Collected data
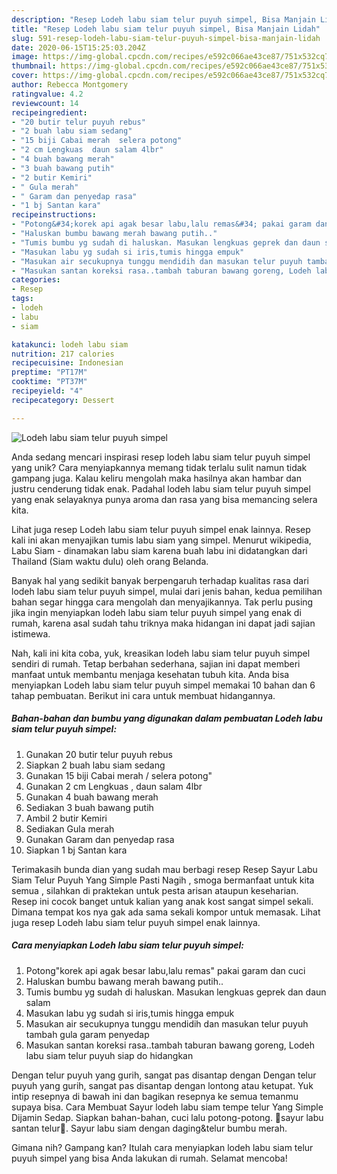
 ```yaml
---
description: "Resep Lodeh labu siam telur puyuh simpel, Bisa Manjain Lidah"
title: "Resep Lodeh labu siam telur puyuh simpel, Bisa Manjain Lidah"
slug: 591-resep-lodeh-labu-siam-telur-puyuh-simpel-bisa-manjain-lidah
date: 2020-06-15T15:25:03.204Z
image: https://img-global.cpcdn.com/recipes/e592c066ae43ce87/751x532cq70/lodeh-labu-siam-telur-puyuh-simpel-foto-resep-utama.jpg
thumbnail: https://img-global.cpcdn.com/recipes/e592c066ae43ce87/751x532cq70/lodeh-labu-siam-telur-puyuh-simpel-foto-resep-utama.jpg
cover: https://img-global.cpcdn.com/recipes/e592c066ae43ce87/751x532cq70/lodeh-labu-siam-telur-puyuh-simpel-foto-resep-utama.jpg
author: Rebecca Montgomery
ratingvalue: 4.2
reviewcount: 14
recipeingredient:
- "20 butir telur puyuh rebus"
- "2 buah labu siam sedang"
- "15 biji Cabai merah  selera potong"
- "2 cm Lengkuas  daun salam 4lbr"
- "4 buah bawang merah"
- "3 buah bawang putih"
- "2 butir Kemiri"
- " Gula merah"
- " Garam dan penyedap rasa"
- "1 bj Santan kara"
recipeinstructions:
- "Potong&#34;korek api agak besar labu,lalu remas&#34; pakai garam dan cuci"
- "Haluskan bumbu bawang merah bawang putih.."
- "Tumis bumbu yg sudah di haluskan. Masukan lengkuas geprek dan daun salam"
- "Masukan labu yg sudah si iris,tumis hingga empuk"
- "Masukan air secukupnya tunggu mendidih dan masukan telur puyuh tambah gula garam penyedap"
- "Masukan santan koreksi rasa..tambah taburan bawang goreng, Lodeh labu siam telur puyuh siap do hidangkan"
categories:
- Resep
tags:
- lodeh
- labu
- siam

katakunci: lodeh labu siam 
nutrition: 217 calories
recipecuisine: Indonesian
preptime: "PT17M"
cooktime: "PT37M"
recipeyield: "4"
recipecategory: Dessert

---
```



![Lodeh labu siam telur puyuh simpel](https://img-global.cpcdn.com/recipes/e592c066ae43ce87/751x532cq70/lodeh-labu-siam-telur-puyuh-simpel-foto-resep-utama.jpg)

Anda sedang mencari inspirasi resep lodeh labu siam telur puyuh simpel yang unik? Cara menyiapkannya memang tidak terlalu sulit namun tidak gampang juga. Kalau keliru mengolah maka hasilnya akan hambar dan justru cenderung tidak enak. Padahal lodeh labu siam telur puyuh simpel yang enak selayaknya punya aroma dan rasa yang bisa memancing selera kita.

Lihat juga resep Lodeh labu siam telur puyuh simpel enak lainnya. Resep kali ini akan menyajikan tumis labu siam yang simpel. Menurut wikipedia, Labu Siam - dinamakan labu siam karena buah labu ini didatangkan dari Thailand (Siam waktu dulu) oleh orang Belanda.

Banyak hal yang sedikit banyak berpengaruh terhadap kualitas rasa dari lodeh labu siam telur puyuh simpel, mulai dari jenis bahan, kedua pemilihan bahan segar hingga cara mengolah dan menyajikannya. Tak perlu pusing jika ingin menyiapkan lodeh labu siam telur puyuh simpel yang enak di rumah, karena asal sudah tahu triknya maka hidangan ini dapat jadi sajian istimewa.


Nah, kali ini kita coba, yuk, kreasikan lodeh labu siam telur puyuh simpel sendiri di rumah. Tetap berbahan sederhana, sajian ini dapat memberi manfaat untuk membantu menjaga kesehatan tubuh kita. Anda bisa menyiapkan Lodeh labu siam telur puyuh simpel memakai 10 bahan dan 6 tahap pembuatan. Berikut ini cara untuk membuat hidangannya.

<!--inarticleads1-->

##### Bahan-bahan dan bumbu yang digunakan dalam pembuatan Lodeh labu siam telur puyuh simpel:

1. Gunakan 20 butir telur puyuh rebus
1. Siapkan 2 buah labu siam sedang
1. Gunakan 15 biji Cabai merah / selera potong&#34;
1. Gunakan 2 cm Lengkuas , daun salam 4lbr
1. Gunakan 4 buah bawang merah
1. Sediakan 3 buah bawang putih
1. Ambil 2 butir Kemiri
1. Sediakan  Gula merah
1. Gunakan  Garam dan penyedap rasa
1. Siapkan 1 bj Santan kara


Terimakasih bunda dian yang sudah mau berbagi resep Resep Sayur Labu Siam Telur Puyuh Yang Simple Pasti Nagih , smoga bermanfaat untuk kita semua , silahkan di praktekan untuk pesta arisan ataupun keseharian. Resep ini cocok banget untuk kalian yang anak kost sangat simpel sekali. Dimana tempat kos nya gak ada sama sekali kompor untuk memasak. Lihat juga resep Lodeh labu siam telur puyuh simpel enak lainnya. 

<!--inarticleads2-->

##### Cara menyiapkan Lodeh labu siam telur puyuh simpel:

1. Potong&#34;korek api agak besar labu,lalu remas&#34; pakai garam dan cuci
1. Haluskan bumbu bawang merah bawang putih..
1. Tumis bumbu yg sudah di haluskan. Masukan lengkuas geprek dan daun salam
1. Masukan labu yg sudah si iris,tumis hingga empuk
1. Masukan air secukupnya tunggu mendidih dan masukan telur puyuh tambah gula garam penyedap
1. Masukan santan koreksi rasa..tambah taburan bawang goreng, Lodeh labu siam telur puyuh siap do hidangkan


Dengan telur puyuh yang gurih, sangat pas disantap dengan Dengan telur puyuh yang gurih, sangat pas disantap dengan lontong atau ketupat. Yuk intip resepnya di bawah ini dan bagikan resepnya ke semua temanmu supaya bisa. Cara Membuat Sayur lodeh labu siam tempe telur Yang Simple Dijamin Sedap. Siapkan bahan-bahan, cuci lalu potong-potong. 💜sayur labu santan telur💜. Sayur labu siam dengan daging&amp;telur bumbu merah. 

Gimana nih? Gampang kan? Itulah cara menyiapkan lodeh labu siam telur puyuh simpel yang bisa Anda lakukan di rumah. Selamat mencoba!
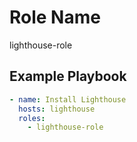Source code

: Role Name
=========

lighthouse-role


Example Playbook
----------------

```yaml
- name: Install Lighthouse
  hosts: lighthouse
  roles:
    - lighthouse-role
```
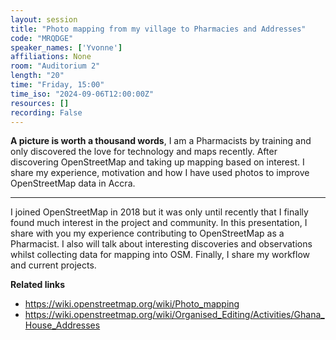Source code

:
 ```yaml
---
layout: session
title: "Photo mapping from my village to Pharmacies and Addresses"
code: "MRQDGE"
speaker_names: ['Yvonne']
affiliations: None
room: "Auditorium 2"
length: "20"
time: "Friday, 15:00"
time_iso: "2024-09-06T12:00:00Z"
resources: []
recording: False
---
```


**A picture is worth a thousand words**, I am a Pharmacists by training and only discovered the love for technology and maps recently. After discovering OpenStreetMap and taking up mapping based on interest. I share my experience, motivation and how I have used photos to improve OpenStreetMap data in Accra.

<hr>

I joined OpenStreetMap in 2018 but it was only until recently that I finally found much interest in the project and community. In this presentation, I share with you my experience contributing to OpenStreetMap as a Pharmacist. I also will talk about interesting discoveries and observations whilst collecting data for mapping into OSM. Finally, I share my workflow and current projects. 

**Related links**

* https://wiki.openstreetmap.org/wiki/Photo_mapping
* https://wiki.openstreetmap.org/wiki/Organised_Editing/Activities/Ghana_House_Addresses

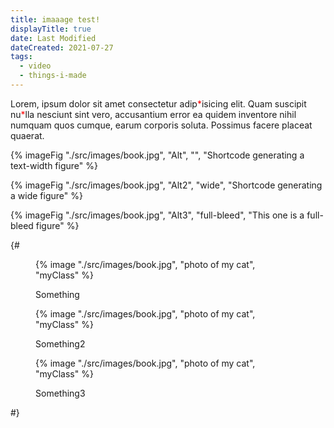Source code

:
 ```yaml
---
title: imaaage test!
displayTitle: true
date: Last Modified
dateCreated: 2021-07-27
tags:
  - video
  - things-i-made
---
```

Lorem, ipsum dolor sit amet consectetur adip<span style="color:red;">\*</span>isicing elit. Quam suscipit nu<span style="color:red;">\*</span>lla nesciunt sint vero, accusantium error ea quidem inventore nihil numquam quos cumque, earum corporis soluta. Possimus facere placeat quaerat.

{% imageFig "./src/images/book.jpg", "Alt", "", "Shortcode generating a text-width figure" %}

{% imageFig "./src/images/book.jpg", "Alt2", "wide", "Shortcode generating a wide figure" %}

{% imageFig "./src/images/book.jpg", "Alt3", "full-bleed", "This one is a full-bleed figure" %}

<!-- {% image "./src/images/book.jpg", "photo of my cat", "" %}

{% image "./src/images/book.jpg", "photo of my cat", "wide" %}

{% image "./src/images/book.jpg", "photo of my cat", "full-bleed" %} -->

{#
<figure>

{% image "./src/images/book.jpg", "photo of my cat", "myClass" %}

<figcaption>

Something

</figcaption>

</figure>

<figure class="wide">

{% image "./src/images/book.jpg", "photo of my cat", "myClass" %}

<figcaption>

Something2

</figcaption>

</figure>

<figure class="full-bleed">

{% image "./src/images/book.jpg", "photo of my cat", "myClass" %}

<figcaption>

Something3

</figcaption>

</figure>
#}

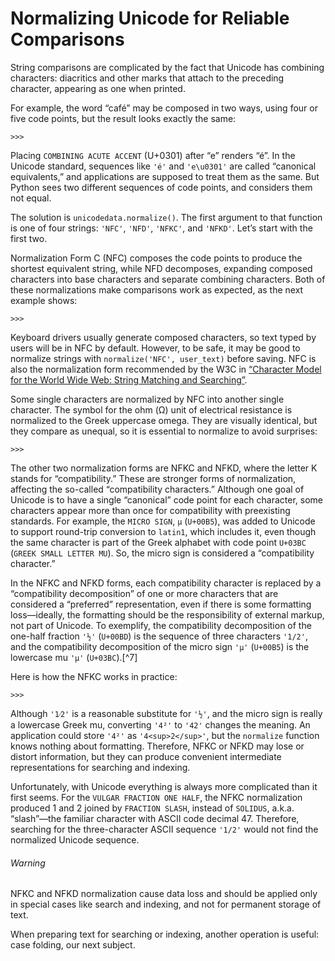 # Normalizing Unicode for Reliable Comparisons

String comparisons are complicated by the fact that Unicode has combining characters: diacritics and other marks that attach to the preceding character, appearing as one when printed.

For example, the word “café” may be composed in two ways, using four or five code points, but the result looks exactly the same:

```
>>> 
```

Placing `COMBINING ACUTE ACCENT` (U+0301) after “e” renders “é”. In the Unicode standard, sequences like `'é'` and `'e\u0301'` are called “canonical equivalents,” and applications are supposed to treat them as the same. But Python sees two different sequences of code points, and considers them not equal.

The solution is `unicodedata.normalize()`. The first argument to that function is one of four strings: `'NFC'`, `'NFD'`, `'NFKC'`, and `'NFKD'`. Let’s start with the first two.

Normalization Form C (NFC) composes the code points to produce the shortest equivalent string, while NFD decomposes, expanding composed characters into base characters and separate combining characters. Both of these normalizations make comparisons work as expected, as the next example shows:

```
>>> 
```

Keyboard drivers usually generate composed characters, so text typed by users will be in NFC by default. However, to be safe, it may be good to normalize strings with `normalize('NFC', user_text)` before saving. NFC is also the normalization form recommended by the W3C in [“Character Model for the World Wide Web: String Matching and Searching”](https://fpy.li/4-15).

Some single characters are normalized by NFC into another single character. The symbol for the ohm (Ω) unit of electrical resistance is normalized to the Greek uppercase omega. They are visually identical, but they compare as unequal, so it is essential to normalize to avoid surprises:

```
>>> 
```

The other two normalization forms are NFKC and NFKD, where the letter K stands for “compatibility.” These are stronger forms of normalization, affecting the so-called “compatibility characters.” Although one goal of Unicode is to have a single “canonical” code point for each character, some characters appear more than once for compatibility with preexisting standards. For example, the `MICRO SIGN`, `µ` (`U+00B5`), was added to Unicode to support round-trip conversion to `latin1`, which includes it, even though the same character is part of the Greek alphabet with code point `U+03BC` (`GREEK SMALL LETTER MU`). So, the micro sign is considered a “compatibility character.”

In the NFKC and NFKD forms, each compatibility character is replaced by a “compatibility decomposition” of one or more characters that are considered a “preferred” representation, even if there is some formatting loss—ideally, the formatting should be the responsibility of external markup, not part of Unicode. To exemplify, the compatibility decomposition of the one-half fraction `'½'` (`U+00BD`) is the sequence of three characters `'1/2'`, and the compatibility decomposition of the micro sign `'µ'` (`U+00B5`) is the lowercase mu `'μ'` (`U+03BC`).[^7]

Here is how the NFKC works in practice:

```
>>> 
```

Although `'1⁄2'` is a reasonable substitute for `'½'`, and the micro sign is really a lowercase Greek mu, converting `'4²'` to `'42'` changes the meaning. An application could store `'4²'` as `'4<sup>2</sup>'`, but the `normalize` function knows nothing about formatting. Therefore, NFKC or NFKD may lose or distort information, but they can produce convenient intermediate representations for searching and indexing.

Unfortunately, with Unicode everything is always more complicated than it first seems. For the `VULGAR FRACTION ONE HALF`, the NFKC normalization produced 1 and 2 joined by `FRACTION SLASH`, instead of `SOLIDUS`, a.k.a. “slash”—the familiar character with ASCII code decimal 47. Therefore, searching for the three-character ASCII sequence `'1/2'` would not find the normalized Unicode sequence.

###### Warning

NFKC and NFKD normalization cause data loss and should be applied only in special cases like search and indexing, and not for permanent storage of text.

When preparing text for searching or indexing, another operation is useful: case folding, our next subject.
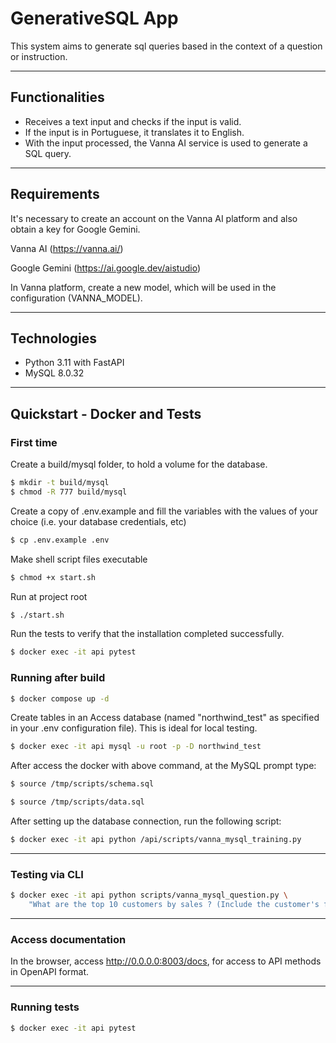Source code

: # GenerativeSQL App

This system aims to generate sql queries based in the context of a question or instruction.

------

## Functionalities

- Receives a text input and checks if the input is valid.
- If the input is in Portuguese, it translates it to English.
- With the input processed, the Vanna AI service is used to generate a SQL query.

------

## Requirements

It's necessary to create an account on the Vanna AI platform and also obtain a key for Google Gemini.

Vanna AI (https://vanna.ai/)

Google Gemini (https://ai.google.dev/aistudio)

In Vanna platform, create a new model, which will be used in the configuration (VANNA_MODEL).

------
## Technologies
- Python 3.11 with FastAPI
- MySQL 8.0.32

------

## Quickstart - Docker and Tests

### First time

Create a build/mysql folder, to hold a volume for the database.
```bash
$ mkdir -t build/mysql
$ chmod -R 777 build/mysql
```

Create a copy of .env.example and fill the variables with the values of your choice (i.e. your database credentials, etc)
```bash
$ cp .env.example .env 
```

Make shell script files executable

```bash
$ chmod +x start.sh
```

Run at project root
```bash
$ ./start.sh
```

Run the tests to verify that the installation completed successfully.
```bash
$ docker exec -it api pytest
```

### Running after build 

```bash
$ docker compose up -d
```

Create tables in an Access database (named "northwind_test" as specified in your .env configuration file). This is ideal for local testing.
```bash
$ docker exec -it api mysql -u root -p -D northwind_test
```

After access the docker with above command, at the MySQL prompt type:

```bash
$ source /tmp/scripts/schema.sql
```

```bash
$ source /tmp/scripts/data.sql
```

After setting up the database connection, run the following script:

```bash
$ docker exec -it api python /api/scripts/vanna_mysql_training.py
```

------

### Testing via CLI
```bash
$ docker exec -it api python scripts/vanna_mysql_question.py \
    "What are the top 10 customers by sales ? (Include the customer's full name)"
```

------

### Access documentation

In the browser, access http://0.0.0.0:8003/docs, for access to API methods in OpenAPI format.

------

### Running tests

```bash
$ docker exec -it api pytest
```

▶ **ASSIGNMENT**
Go through the records and show every line with the string "secukupnya" in it.

▶ **PROBLEM SOLUTION**
- "Masukan air secukupnya tunggu mendidih dan masukan telur puyuh tambah gula garam penyedap"
1. Masukan air secukupnya tunggu mendidih dan masukan telur puyuh tambah gula garam penyedap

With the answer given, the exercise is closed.